- [Exercise data]
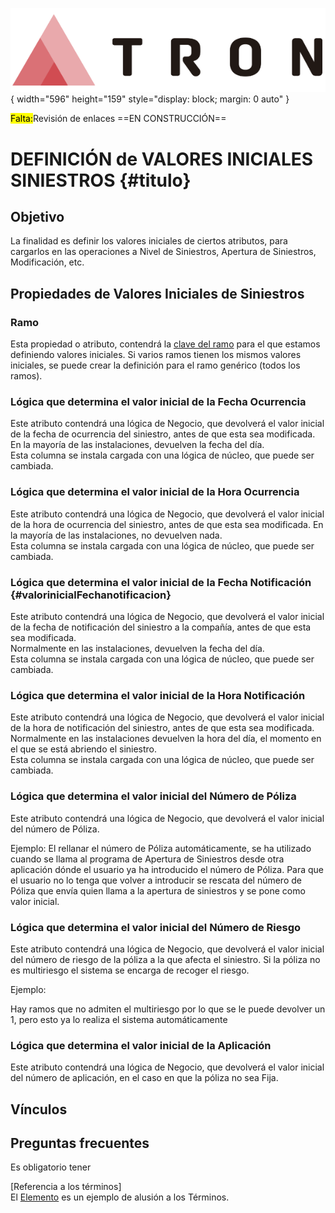 ![Imagen LOGO](./00-Imagen/logo-TRON.png){ width="596" height="159" style="display: block; margin: 0 auto" }

<mark>Falta:</mark>Revisión de enlaces
==EN CONSTRUCCIÓN== 
# DEFINICIÓN de VALORES INICIALES SINIESTROS {#titulo}

## **Objetivo**
La finalidad es definir los valores iniciales de ciertos atributos, para cargarlos en las operaciones a Nivel de Siniestros, Apertura de Siniestros, Modificación, etc.


## **Propiedades de Valores Iniciales de Siniestros**

### **Ramo**
Esta propiedad o atributo, contendrá la [clave del ramo][ramo] para el que estamos definiendo valores iniciales. Si varios ramos tienen los mismos valores iniciales, se puede crear la definición para el ramo genérico (todos los ramos).

[ramo]: <../../../../../../01-TRON/01-Documentacion/01-Modulos/01-Comunes/01-Definicion/04-Estructura-Producto/DEFINICION-Ramo-Tecnico.md#titulo>

### **Lógica que determina el valor inicial de la Fecha Ocurrencia**  
Este atributo contendrá una lógica de Negocio, que devolverá el valor inicial de la fecha de ocurrencia del siniestro, antes de que esta sea modificada.   
En la mayoría de las instalaciones, devuelven la fecha del día.  
Esta columna se instala cargada con una lógica de núcleo, que puede ser cambiada.

### **Lógica que determina el valor inicial de la Hora Ocurrencia** 
Este atributo contendrá una lógica de Negocio, que devolverá el valor inicial de la hora de ocurrencia del siniestro, antes de que esta sea modificada. En la mayoría de las instalaciones, no devuelven nada.   
Esta columna se instala cargada con una lógica de núcleo, que puede ser cambiada.   

### **Lógica que determina el valor inicial de la Fecha Notificación** {#valorinicialFechanotificacion}
  
Este atributo contendrá una lógica de Negocio, que devolverá el valor inicial de la fecha de notificación del siniestro a la compañía, antes de que esta sea modificada.   
Normalmente en las instalaciones, devuelven la fecha del día.  
Esta columna se instala cargada con una lógica de núcleo, que puede ser cambiada.

### **Lógica que determina el valor inicial de la Hora Notificación**  
Este atributo contendrá una lógica de Negocio, que devolverá el valor inicial de la hora de notificación del siniestro, antes de que esta sea modificada.    
Normalmente en las instalaciones devuelven la hora del día, el momento en el que se está abriendo el siniestro.  
Esta columna se instala cargada con una lógica de núcleo, que puede ser cambiada.

### **Lógica que determina el valor inicial del Número de Póliza**
Este atributo contendrá una lógica de Negocio, que devolverá el valor inicial del número de Póliza.   

Ejemplo:
El rellanar el número de Póliza automáticamente, se ha utilizado cuando se llama al programa de Apertura de Siniestros desde otra aplicación dónde el usuario ya ha introducido el número de Póliza. Para que el usuario no lo tenga que volver a introducir se rescata del número de Póliza que envía quien llama a la apertura de siniestros y se pone como valor inicial. 

### **Lógica que determina el valor inicial del Número de Riesgo**
Este atributo contendrá una lógica de Negocio, que devolverá el valor inicial del número de riesgo de la póliza a la que afecta el siniestro.
Si la póliza no es multiriesgo el sistema se encarga de recoger el riesgo. 

Ejemplo:

Hay ramos que no admiten el multiriesgo por lo que se le puede devolver un 1, pero esto ya lo realiza el sistema automáticamente

### **Lógica que determina el valor inicial de la Aplicación**
Este atributo contendrá una lógica de Negocio, que devolverá el valor inicial del número de aplicación, en el caso en que la póliza no sea Fija.

## **Vínculos**


## **Preguntas frecuentes**
Es obligatorio tener 


[Referencia a los términos]  
El [Elemento] es un ejemplo de alusión a los Términos.
 
[Elemento]: <../../../../../99-Terminos/TRON-Terminos.md#elemento>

- [Assigned task] With the pictures left out, restate word for word every line of the data above, from the first down to the line that contains "## **Objetivo**".

- [Finished exercise]
 ![Imagen LOGO](./00-Imagen/logo-TRON.png){ width="596" height="159" style="display: block; margin: 0 auto" }

<mark>Falta:</mark>Revisión de enlaces
==EN CONSTRUCCIÓN== 
# DEFINICIÓN de VALORES INICIALES SINIESTROS {#titulo}

## **Objetivo**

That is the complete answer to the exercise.